• [YOUR TASK]:
Exactly as given, output all the records that follow.

** Opening DATA FOR PROCESSING block **

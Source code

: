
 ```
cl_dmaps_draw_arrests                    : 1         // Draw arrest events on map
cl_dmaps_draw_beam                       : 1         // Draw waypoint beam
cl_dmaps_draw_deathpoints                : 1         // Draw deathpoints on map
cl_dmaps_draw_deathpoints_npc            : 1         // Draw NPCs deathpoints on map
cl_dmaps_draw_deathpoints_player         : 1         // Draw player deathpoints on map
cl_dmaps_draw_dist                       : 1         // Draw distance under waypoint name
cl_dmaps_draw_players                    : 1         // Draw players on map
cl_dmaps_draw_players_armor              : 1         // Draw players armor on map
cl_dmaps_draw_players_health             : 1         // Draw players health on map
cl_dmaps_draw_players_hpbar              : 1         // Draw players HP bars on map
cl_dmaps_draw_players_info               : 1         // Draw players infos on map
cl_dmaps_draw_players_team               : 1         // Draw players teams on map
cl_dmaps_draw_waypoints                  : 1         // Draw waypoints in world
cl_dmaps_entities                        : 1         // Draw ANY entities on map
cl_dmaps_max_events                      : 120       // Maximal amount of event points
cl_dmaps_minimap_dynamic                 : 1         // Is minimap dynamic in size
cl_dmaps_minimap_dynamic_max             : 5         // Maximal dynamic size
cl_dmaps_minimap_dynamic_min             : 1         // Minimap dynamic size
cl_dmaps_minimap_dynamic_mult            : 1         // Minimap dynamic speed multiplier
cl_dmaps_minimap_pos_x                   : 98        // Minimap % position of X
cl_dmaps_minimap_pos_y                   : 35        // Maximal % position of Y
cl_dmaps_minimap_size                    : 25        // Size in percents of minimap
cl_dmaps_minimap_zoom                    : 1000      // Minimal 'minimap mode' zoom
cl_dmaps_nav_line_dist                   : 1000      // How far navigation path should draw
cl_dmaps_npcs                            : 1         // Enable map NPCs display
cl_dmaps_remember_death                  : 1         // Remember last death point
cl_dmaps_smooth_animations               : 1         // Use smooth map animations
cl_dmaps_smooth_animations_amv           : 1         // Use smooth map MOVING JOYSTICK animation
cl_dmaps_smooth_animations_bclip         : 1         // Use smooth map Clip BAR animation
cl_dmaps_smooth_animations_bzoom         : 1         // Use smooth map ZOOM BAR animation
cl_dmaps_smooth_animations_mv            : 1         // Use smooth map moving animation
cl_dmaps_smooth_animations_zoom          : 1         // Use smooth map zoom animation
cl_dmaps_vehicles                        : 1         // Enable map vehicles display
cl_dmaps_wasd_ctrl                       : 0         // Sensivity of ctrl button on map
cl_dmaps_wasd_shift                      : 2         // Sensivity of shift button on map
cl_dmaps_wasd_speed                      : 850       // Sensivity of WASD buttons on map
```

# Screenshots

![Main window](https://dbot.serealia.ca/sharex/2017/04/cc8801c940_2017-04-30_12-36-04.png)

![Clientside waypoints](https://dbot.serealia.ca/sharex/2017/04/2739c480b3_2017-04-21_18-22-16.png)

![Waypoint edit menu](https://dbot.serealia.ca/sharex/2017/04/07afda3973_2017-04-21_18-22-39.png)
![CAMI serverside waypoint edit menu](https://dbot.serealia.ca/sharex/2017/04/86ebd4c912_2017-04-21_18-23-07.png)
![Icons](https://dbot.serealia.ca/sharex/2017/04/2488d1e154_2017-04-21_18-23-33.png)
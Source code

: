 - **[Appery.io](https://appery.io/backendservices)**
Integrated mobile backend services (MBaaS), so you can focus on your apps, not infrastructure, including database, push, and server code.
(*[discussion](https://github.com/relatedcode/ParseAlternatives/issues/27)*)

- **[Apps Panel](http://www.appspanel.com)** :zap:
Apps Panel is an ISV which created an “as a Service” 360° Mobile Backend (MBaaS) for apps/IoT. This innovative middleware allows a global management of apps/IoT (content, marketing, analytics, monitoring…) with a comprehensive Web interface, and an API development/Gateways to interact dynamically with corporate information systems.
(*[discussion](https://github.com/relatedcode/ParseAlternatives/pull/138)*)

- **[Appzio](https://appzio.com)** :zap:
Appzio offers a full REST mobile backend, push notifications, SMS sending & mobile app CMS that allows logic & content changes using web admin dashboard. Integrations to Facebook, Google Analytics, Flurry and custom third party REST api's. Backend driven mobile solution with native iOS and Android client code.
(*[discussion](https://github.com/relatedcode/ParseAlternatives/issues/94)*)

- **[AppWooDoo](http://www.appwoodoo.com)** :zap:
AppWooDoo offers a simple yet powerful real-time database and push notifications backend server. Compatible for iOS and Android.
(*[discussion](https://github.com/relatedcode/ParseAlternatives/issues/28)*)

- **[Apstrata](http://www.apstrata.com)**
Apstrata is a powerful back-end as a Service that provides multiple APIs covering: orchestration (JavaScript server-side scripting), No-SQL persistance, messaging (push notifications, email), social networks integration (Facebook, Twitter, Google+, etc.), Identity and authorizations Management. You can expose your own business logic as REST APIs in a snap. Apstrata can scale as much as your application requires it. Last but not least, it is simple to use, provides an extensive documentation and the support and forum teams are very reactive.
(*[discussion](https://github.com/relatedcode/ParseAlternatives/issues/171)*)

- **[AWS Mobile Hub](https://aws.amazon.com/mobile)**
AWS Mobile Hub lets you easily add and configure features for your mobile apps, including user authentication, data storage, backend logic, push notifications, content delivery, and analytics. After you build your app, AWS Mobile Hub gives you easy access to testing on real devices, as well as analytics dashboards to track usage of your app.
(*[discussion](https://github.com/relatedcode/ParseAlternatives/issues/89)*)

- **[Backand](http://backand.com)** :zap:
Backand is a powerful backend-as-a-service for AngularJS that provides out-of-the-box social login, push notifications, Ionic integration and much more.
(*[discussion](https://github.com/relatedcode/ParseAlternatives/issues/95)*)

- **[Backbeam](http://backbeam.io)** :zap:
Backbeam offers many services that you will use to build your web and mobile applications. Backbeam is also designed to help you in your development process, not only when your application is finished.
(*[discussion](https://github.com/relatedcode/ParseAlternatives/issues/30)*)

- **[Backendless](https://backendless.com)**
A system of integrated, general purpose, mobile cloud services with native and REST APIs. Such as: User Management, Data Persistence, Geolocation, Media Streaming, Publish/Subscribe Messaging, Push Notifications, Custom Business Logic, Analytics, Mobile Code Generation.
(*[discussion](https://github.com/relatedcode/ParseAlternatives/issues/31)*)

** Closing DATA FOR PROCESSING block **

• [RESPONSE TO THIS EXERCISE]:
Source code

:
 ```
cl_dmaps_draw_arrests                    : 1         // Draw arrest events on map
cl_dmaps_draw_beam                       : 1         // Draw waypoint beam
cl_dmaps_draw_deathpoints                : 1         // Draw deathpoints on map
cl_dmaps_draw_deathpoints_npc            : 1         // Draw NPCs deathpoints on map
cl_dmaps_draw_deathpoints_player         : 1         // Draw player deathpoints on map
cl_dmaps_draw_dist                       : 1         // Draw distance under waypoint name
cl_dmaps_draw_players                    : 1         // Draw players on map
cl_dmaps_draw_players_armor              : 1         // Draw players armor on map
cl_dmaps_draw_players_health             : 1         // Draw players health on map
cl_dmaps_draw_players_hpbar              : 1         // Draw players HP bars on map
cl_dmaps_draw_players_info               : 1         // Draw players infos on map
cl_dmaps_draw_players_team               : 1         // Draw players teams on map
cl_dmaps_draw_waypoints                  : 1         // Draw waypoints in world
cl_dmaps_entities                        : 1         // Draw ANY entities on map
cl_dmaps_max_events                      : 120       // Maximal amount of event points
cl_dmaps_minimap_dynamic                 : 1         // Is minimap dynamic in size
cl_dmaps_minimap_dynamic_max             : 5         // Maximal dynamic size
cl_dmaps_minimap_dynamic_min             : 1         // Minimap dynamic size
cl_dmaps_minimap_dynamic_mult            : 1         // Minimap dynamic speed multiplier
cl_dmaps_minimap_pos_x                   : 98        // Minimap % position of X
cl_dmaps_minimap_pos_y                   : 35        // Maximal % position of Y
cl_dmaps_minimap_size                    : 25        // Size in percents of minimap
cl_dmaps_minimap_zoom                    : 1000      // Minimal 'minimap mode' zoom
cl_dmaps_nav_line_dist                   : 1000      // How far navigation path should draw
cl_dmaps_npcs                            : 1         // Enable map NPCs display
cl_dmaps_remember_death                  : 1         // Remember last death point
cl_dmaps_smooth_animations               : 1         // Use smooth map animations
cl_dmaps_smooth_animations_amv           : 1         // Use smooth map MOVING JOYSTICK animation
cl_dmaps_smooth_animations_bclip         : 1         // Use smooth map Clip BAR animation
cl_dmaps_smooth_animations_bzoom         : 1         // Use smooth map ZOOM BAR animation
cl_dmaps_smooth_animations_mv            : 1         // Use smooth map moving animation
cl_dmaps_smooth_animations_zoom          : 1         // Use smooth map zoom animation
cl_dmaps_vehicles                        : 1         // Enable map vehicles display
cl_dmaps_wasd_ctrl                       : 0         // Sensivity of ctrl button on map
cl_dmaps_wasd_shift                      : 2         // Sensivity of shift button on map
cl_dmaps_wasd_speed                      : 850       // Sensivity of WASD buttons on map
```

# Screenshots

![Main window](https://dbot.serealia.ca/sharex/2017/04/cc8801c940_2017-04-30_12-36-04.png)

![Clientside waypoints](https://dbot.serealia.ca/sharex/2017/04/2739c480b3_2017-04-21_18-22-16.png)

![Waypoint edit menu](https://dbot.serealia.ca/sharex/2017/04/07afda3973_2017-04-21_18-22-39.png)
![CAMI serverside waypoint edit menu](https://dbot.serealia.ca/sharex/2017/04/86ebd4c912_2017-04-21_18-23-07.png)
![Icons](https://dbot.serealia.ca/sharex/2017/04/2488d1e154_2017-04-21_18-23-33.png)
Source code

: - **[Appery.io](https://appery.io/backendservices)**
Integrated mobile backend services (MBaaS), so you can focus on your apps, not infrastructure, including database, push, and server code.
(*[discussion](https://github.com/relatedcode/ParseAlternatives/issues/27)*)

- **[Apps Panel](http://www.appspanel.com)** :zap:
Apps Panel is an ISV which created an “as a Service” 360° Mobile Backend (MBaaS) for apps/IoT. This innovative middleware allows a global management of apps/IoT (content, marketing, analytics, monitoring…) with a comprehensive Web interface, and an API development/Gateways to interact dynamically with corporate information systems.
(*[discussion](https://github.com/relatedcode/ParseAlternatives/pull/138)*)

- **[Appzio](https://appzio.com)** :zap:
Appzio offers a full REST mobile backend, push notifications, SMS sending & mobile app CMS that allows logic & content changes using web admin dashboard. Integrations to Facebook, Google Analytics, Flurry and custom third party REST api's. Backend driven mobile solution with native iOS and Android client code.
(*[discussion](https://github.com/relatedcode/ParseAlternatives/issues/94)*)

- **[AppWooDoo](http://www.appwoodoo.com)** :zap:
AppWooDoo offers a simple yet powerful real-time database and push notifications backend server. Compatible for iOS and Android.
(*[discussion](https://github.com/relatedcode/ParseAlternatives/issues/28)*)

- **[Apstrata](http://www.apstrata.com)**
Apstrata is a powerful back-end as a Service that provides multiple APIs covering: orchestration (JavaScript server-side scripting), No-SQL persistance, messaging (push notifications, email), social networks integration (Facebook, Twitter, Google+, etc.), Identity and authorizations Management. You can expose your own business logic as REST APIs in a snap. Apstrata can scale as much as your application requires it. Last but not least, it is simple to use, provides an extensive documentation and the support and forum teams are very reactive.
(*[discussion](https://github.com/relatedcode/ParseAlternatives/issues/171)*)

- **[AWS Mobile Hub](https://aws.amazon.com/mobile)**
AWS Mobile Hub lets you easily add and configure features for your mobile apps, including user authentication, data storage, backend logic, push notifications, content delivery, and analytics. After you build your app, AWS Mobile Hub gives you easy access to testing on real devices, as well as analytics dashboards to track usage of your app.
(*[discussion](https://github.com/relatedcode/ParseAlternatives/issues/89)*)

- **[Backand](http://backand.com)** :zap:
Backand is a powerful backend-as-a-service for AngularJS that provides out-of-the-box social login, push notifications, Ionic integration and much more.
(*[discussion](https://github.com/relatedcode/ParseAlternatives/issues/95)*)

- **[Backbeam](http://backbeam.io)** :zap:
Backbeam offers many services that you will use to build your web and mobile applications. Backbeam is also designed to help you in your development process, not only when your application is finished.
(*[discussion](https://github.com/relatedcode/ParseAlternatives/issues/30)*)

- **[Backendless](https://backendless.com)**
A system of integrated, general purpose, mobile cloud services with native and REST APIs. Such as: User Management, Data Persistence, Geolocation, Media Streaming, Publish/Subscribe Messaging, Push Notifications, Custom Business Logic, Analytics, Mobile Code Generation.
(*[discussion](https://github.com/relatedcode/ParseAlternatives/issues/31)*)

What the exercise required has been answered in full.